The Cuban regime’s never felt the global squeeze because Cuban exiles have failed – or refused – to draw the world to their anti-Castro movement the way the anti-apartheid movement did.
They railed at foreign tourists who kept flocking to Cuba’s beaches — and naïve lefties who kept apologizing for totalitarian Marxists in Havana as shamelessly as neo-Nazis kept making excuses for neanderthal racists in Pretoria.
I wonder if they remember all that now as they urge the global community yet again to tighten the diplomatic and economic screws on Cuba. Either way, here are a few reasons they shouldn’t be surprised if the world’s more influential nations still don’t join their boycott:
- Hypocrisy is a lousy salesman for democracy. Stop acting like the Cuban regime itself. That means you, Coral Gables, where Cuban-American mayor, and Joe McCarthy wannabe, Vince Lago just purged Miami-based Cuban artist Sandra Ramos from his city’s art project.

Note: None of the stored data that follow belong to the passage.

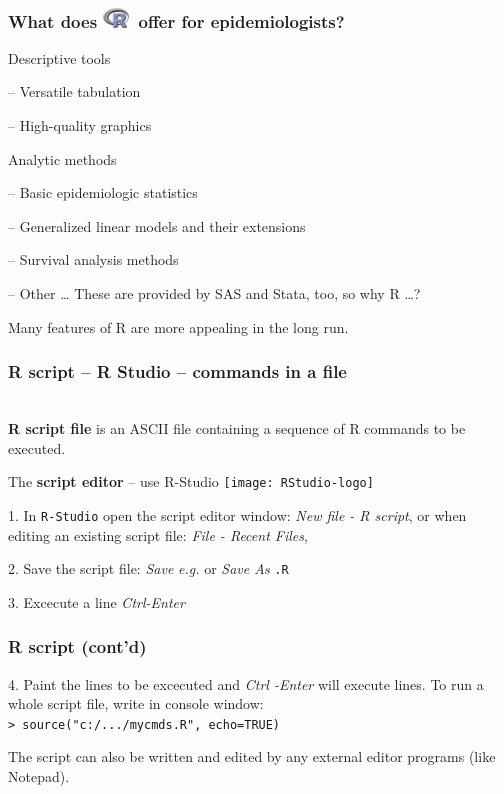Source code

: \documentclass[handout,12pt]{beamer}
\newcommand{\Rlogo}[1]{\includegraphics[#1]{Rlogo}}
\newcommand{\RSlogo}[1]{\texttt{[image: RStudio-logo]}}
\begin{document}
\begin{frame}
\frametitle{What does \Rlogo{height=1.2em}\ offer for epidemiologists?}

\pause
\bi
\item Descriptive tools
\bi 
\item[--] Versatile tabulation
\item[--] High-quality graphics
\ei
\pause
\item Analytic methods
\bi
\item[--] Basic epidemiologic statistics
\item[--] Generalized linear models and their extensions
\item[--] Survival analysis methods
\item[--] Other \dots
\ei
\ei
\pause
These are provided by SAS and Stata, too, so why R \dots? 

\pause\medskip
Many features of R
are more appealing in the long run.
\end{frame}  

\begin{frame}[fragile]
\frametitle{R script -- R Studio -- commands in a file}

\ \\
\textbf{R script file} is an ASCII file
containing a sequence of R commands to be executed.

\bigskip
The {\bf script editor} -- use R-Studio \RSlogo{height=2.2em}
\bi
\item[1.] In {\tt R-Studio} open the script editor window: {\it New file - R script}, or when editing an existing {script file}:
 {\it File - Recent Files}, 
\pause\medskip
\pause\medskip    
\item[2.]    Save the {script file}: 
    {\it Save} \emph{e.g.} or     {\it Save As } {\tt *.R}
\item[3.]  Excecute a line {\it Ctrl-Enter}
    
\ei
\end{frame}

\begin{frame}[fragile]
\frametitle{R script (cont'd)}
\bi
 \item[4.] Paint the lines to be excecuted and {\it Ctrl -Enter} will execute lines.
 \pause\medskip  
\ei
 To run a whole script file, write in console window: \\
 {\tt > source("c:/.../mycmds.R", echo=TRUE)}

The script can also be written and edited by any external editor
programs (like Notepad). 

\end{frame}
\end{document}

Her work is actually critical of the Cuban regime — but Lago has deemed her "a communist sympathizer."
Smacks of communist censorship? You bet. The mayor of Coral Gables is bucking for Cuban culture minister.
ECHO CHAMBER
And speaking of aping anti-democratic regimes, it probably wasn’t the best international p.r. move to have Florida Senator Rick Scott and Miami Congressmen Mario Diaz-Balart and Carlos Gimenez headline this week’s Washington rally. They did, after all, trash the U.S. Constitution on January 6 by genuflecting to Donald Trump and voting to block legitimate electoral college votes – right after an insurrectionist pro-Trump mob stormed the U.S. Capitol.

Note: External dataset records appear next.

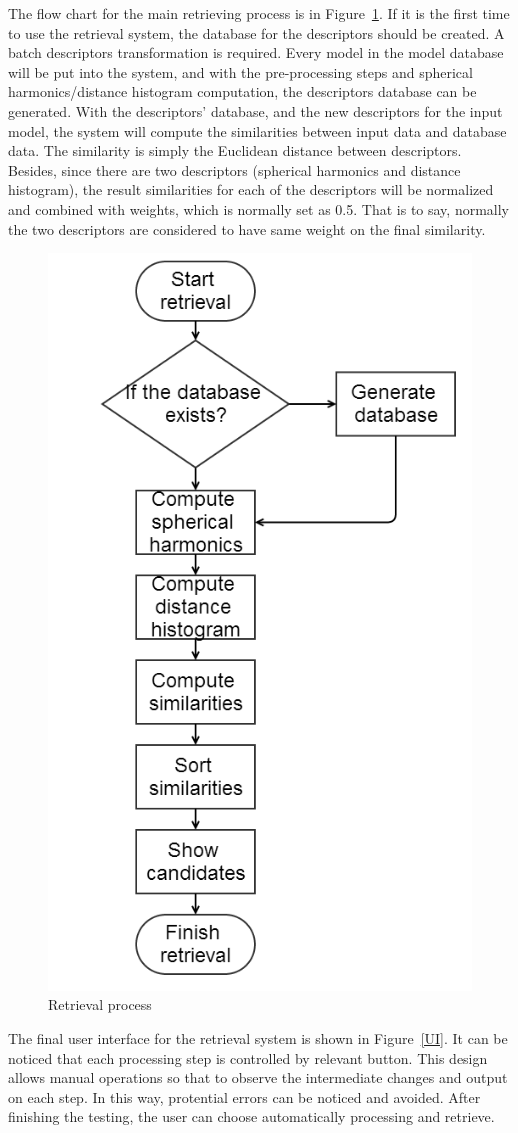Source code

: The flow chart for the main retrieving process is in Figure~\ref{scan2search_main}. If it is the first time to use the retrieval system, the database for the descriptors should be created. A batch descriptors transformation is required. Every model in the model database will be put into the system, and with the pre-processing steps and spherical harmonics/distance histogram computation, the descriptors database can be generated. With the descriptors' database, and the new descriptors for the input model, the system will compute the similarities between input data and database data. The similarity is simply the Euclidean distance between
descriptors. Besides, since there are two descriptors (spherical harmonics and distance histogram), the result similarities for each of the descriptors will be normalized and combined with weights, which is normally set as 0.5. That is to say, normally the two descriptors are considered to have same weight on the final similarity.

\begin{figure}[h]
\centering
\includegraphics[width=0.4\linewidth]{scan2search_main}
\caption{Retrieval process} \label{scan2search_main}
\end{figure}

The final user interface for the retrieval system is shown in Figure~\ref{UI}. It can be noticed that each processing step is controlled by relevant button. This design allows manual operations so that to observe the intermediate changes and output on each step. In this way, protential errors can be noticed and avoided. After finishing the testing, the user can choose automatically processing and retrieve.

- Black Lives Matter matters. Making Cuban exile YouTube “influencer,” blackface aficionado and Black Lives Matter demonizer Alex Otaola the de facto MC in D.C. didn’t help, either. Beyond the Cuban exile echo chamber — especially beyond U.S. borders — the racial justice movement is respected. Seriously. I can send some links.
- Bomb talk ain’t the bomb. Ditch the calls for U.S. military intervention in Cuba. That means you, Miami Mayor Francis Suarez. Why would Canada or the E.U. cozy up to the embargo after hearing your reckless suggestion to drop bombs on Havana?
- It IS partly the economy, stupid. Cubans rose up for freedom last week. No one disputes that. But they’re also furious at chronic shortages of food, medicine, electricity — and yes, vaccines. The incessant Cuban exile insistence that those things don’t matter to Cubans on the island insults them and the world’s intelligence. If Cuban-Americans want to have both the embargo and international backing, they’ll have to help Cubans meet their quotidian needs — starting with a resumption of remittances to families and aid to entrepreneurs.
It won’t mean they’re soft on communism. It’ll instead help assure the world they won’t make post-communist Cuba as unfairly hard a place as Miami was to Mandela.